El National Lung Screening Trial halló que la pesquisa anual del cáncer de pulmón con TC de baja dosis en una población de alto riesgo (los participantes idóneos tenían entre 55 y 74 años que fumaron por lo menos 30 paquetes por año disminuyó la mortalidad en un 20% comparada con la pesquisa con radiografía de tórax. Ante estos resultados la mayoría de los especialistas actualizaron sus recomendaciones.

La US Preventive Services Task Force (USPSTF) actualmente recomienda la pesquisa anual con TC en baja dosis para los adultos de 55 a 80 años que fumaron por lo menos 30 años-paquete (número de cigarrillos fumado por día por número de años de tabaquismo) y actualmente son fumadores o dejaron el tabaquismo en los últimos 15 años.

La American Association for Thoracic Surgery recomienda la pesquisa anual entre los 50 y los 79 años en pacientes con antecedentes de 20-años-paquete y además enfermedades concomitantes que producen un riesgo acumulado de cáncer de por lo menos el 5% en los 5 años siguientes (por ej, EPOC con VEF1 <70%, antecedentes de cáncer pulmonar, antecedentes familiares de cáncer  pulmonar).

Se debe informar a los pacientes acerca de la alta tasa de falso positivos y la consiguiente necesidad de más evaluación (ej, más estudios por imágenes, biopsia con aguja, broncoscopía, toracoscopía).

El 23% de las pesquisas con TC de dosis baja efectuadas en el National Lung Screening Trial, tuvieron resultados falso positivos comparados con el 6,5% de los que tuvieron pesquisa radiográfica. Se está analizando la rentabilidad de estas recomendaciones para la pesquisa.

Esta se debe suspender cuando el paciente ha pasado 15 años sin fumar.

5. La nitrofurantoína puede causar daño pulmonar grave y no se recomienda para el tratamiento supresor prolongado de las infecciones urinarias

La nitrofurantoína es un medicamento recetado con frecuencia en atención primaria. Se la emplea principalmente para tratar la cistitis aguda y para la prevención prolongada de las infecciones urinarias recurrentes.

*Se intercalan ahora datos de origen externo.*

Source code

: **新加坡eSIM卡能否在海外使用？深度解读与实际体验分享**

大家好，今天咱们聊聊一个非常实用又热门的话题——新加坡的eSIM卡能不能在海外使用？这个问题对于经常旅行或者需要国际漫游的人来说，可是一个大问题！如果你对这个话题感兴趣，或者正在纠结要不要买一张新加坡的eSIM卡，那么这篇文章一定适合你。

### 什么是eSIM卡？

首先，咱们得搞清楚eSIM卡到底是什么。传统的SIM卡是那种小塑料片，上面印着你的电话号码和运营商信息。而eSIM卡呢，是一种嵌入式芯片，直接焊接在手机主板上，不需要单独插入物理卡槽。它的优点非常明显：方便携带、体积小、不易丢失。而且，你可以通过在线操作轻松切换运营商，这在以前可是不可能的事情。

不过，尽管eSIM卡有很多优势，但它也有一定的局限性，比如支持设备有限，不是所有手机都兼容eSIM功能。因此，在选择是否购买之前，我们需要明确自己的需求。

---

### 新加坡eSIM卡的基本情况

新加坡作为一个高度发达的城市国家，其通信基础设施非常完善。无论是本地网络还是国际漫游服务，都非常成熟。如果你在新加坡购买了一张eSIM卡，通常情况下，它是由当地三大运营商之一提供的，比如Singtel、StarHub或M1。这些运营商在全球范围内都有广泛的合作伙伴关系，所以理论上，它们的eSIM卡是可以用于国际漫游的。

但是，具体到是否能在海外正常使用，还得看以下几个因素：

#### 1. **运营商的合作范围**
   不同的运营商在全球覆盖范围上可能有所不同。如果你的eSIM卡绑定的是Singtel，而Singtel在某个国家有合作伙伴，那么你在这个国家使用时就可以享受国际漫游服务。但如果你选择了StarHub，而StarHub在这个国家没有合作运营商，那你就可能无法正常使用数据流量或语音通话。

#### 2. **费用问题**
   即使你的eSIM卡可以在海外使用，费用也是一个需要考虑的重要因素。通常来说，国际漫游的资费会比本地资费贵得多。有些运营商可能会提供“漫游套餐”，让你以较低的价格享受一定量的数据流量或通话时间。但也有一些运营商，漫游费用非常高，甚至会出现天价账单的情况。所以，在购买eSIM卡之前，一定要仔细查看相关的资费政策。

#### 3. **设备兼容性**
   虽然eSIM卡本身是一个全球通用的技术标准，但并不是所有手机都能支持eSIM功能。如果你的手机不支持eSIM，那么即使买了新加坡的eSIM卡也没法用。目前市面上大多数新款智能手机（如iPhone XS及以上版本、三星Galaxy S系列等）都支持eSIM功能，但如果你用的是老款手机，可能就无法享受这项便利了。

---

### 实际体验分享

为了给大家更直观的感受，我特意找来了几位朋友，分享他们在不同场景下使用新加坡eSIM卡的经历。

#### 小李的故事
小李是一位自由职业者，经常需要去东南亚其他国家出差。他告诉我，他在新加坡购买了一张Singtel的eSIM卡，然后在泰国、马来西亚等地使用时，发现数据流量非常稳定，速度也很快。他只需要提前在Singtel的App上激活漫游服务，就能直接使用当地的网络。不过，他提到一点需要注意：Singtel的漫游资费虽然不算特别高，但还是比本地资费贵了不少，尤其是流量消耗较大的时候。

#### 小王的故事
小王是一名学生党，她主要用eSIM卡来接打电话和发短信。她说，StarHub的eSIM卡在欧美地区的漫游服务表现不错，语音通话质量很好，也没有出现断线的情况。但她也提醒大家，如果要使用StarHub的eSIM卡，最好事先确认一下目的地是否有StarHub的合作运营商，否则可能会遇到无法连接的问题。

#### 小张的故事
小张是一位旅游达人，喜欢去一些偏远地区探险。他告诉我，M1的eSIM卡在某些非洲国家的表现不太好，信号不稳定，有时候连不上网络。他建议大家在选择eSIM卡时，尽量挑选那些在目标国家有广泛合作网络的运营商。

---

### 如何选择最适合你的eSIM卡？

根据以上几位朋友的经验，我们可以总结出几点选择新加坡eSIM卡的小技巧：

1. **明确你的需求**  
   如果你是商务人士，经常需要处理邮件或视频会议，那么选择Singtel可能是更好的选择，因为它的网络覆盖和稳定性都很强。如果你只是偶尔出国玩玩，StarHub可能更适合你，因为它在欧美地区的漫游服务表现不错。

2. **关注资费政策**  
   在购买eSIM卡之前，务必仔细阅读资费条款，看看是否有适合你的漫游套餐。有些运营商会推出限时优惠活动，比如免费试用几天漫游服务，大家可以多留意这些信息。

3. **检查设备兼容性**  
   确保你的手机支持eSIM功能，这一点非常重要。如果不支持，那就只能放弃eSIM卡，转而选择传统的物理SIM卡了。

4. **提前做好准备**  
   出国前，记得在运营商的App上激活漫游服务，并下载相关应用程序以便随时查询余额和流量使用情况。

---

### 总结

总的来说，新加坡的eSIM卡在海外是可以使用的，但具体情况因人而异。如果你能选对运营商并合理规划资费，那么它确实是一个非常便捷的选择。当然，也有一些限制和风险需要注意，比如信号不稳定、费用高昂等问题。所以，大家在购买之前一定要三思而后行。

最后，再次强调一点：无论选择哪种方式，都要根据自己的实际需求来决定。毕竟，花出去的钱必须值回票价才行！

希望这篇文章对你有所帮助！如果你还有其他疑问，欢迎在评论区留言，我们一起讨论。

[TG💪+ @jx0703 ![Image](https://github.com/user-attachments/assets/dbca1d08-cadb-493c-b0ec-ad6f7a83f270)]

Lo que es poco conocido es que puede causar una forma tanto aguda como crónica de reacción adversa pulmonar. Los efectos tóxicos agudos pulmonares se producen 1 a 2 semanas después de un tratamiento breve con nitrofurantoína.

Los síntomas son inicio repentino de fiebre (82%), disnea (60 %), tos (43%) y eritema (20%). Los efectos tóxicos crónicos habitualmente aparecen tras varios meses a años del tratamiento con dosis bajas y se manifiesta como el inicio insidioso de síntomas, siendo los más frecuentes disnea y tos, mientras que la fiebre es rara. En la mayoría de los pacientes con la forma aguda o crónica se observan cambios parenquimatosos en la radiografía de tórax.

La suspensión de la nitrofurantoína en general produce la resolución de los síntomas en ambas formas de afectación pulmonar. El médico debe estar atento ya que el pronóstico es excelente si se reconoce precozmente. Ante la sospecha de efectos tóxicos crónicos será necesario consultar a un neumonólogo a fin de distinguirlo de otros procesos pulmonares crónicos.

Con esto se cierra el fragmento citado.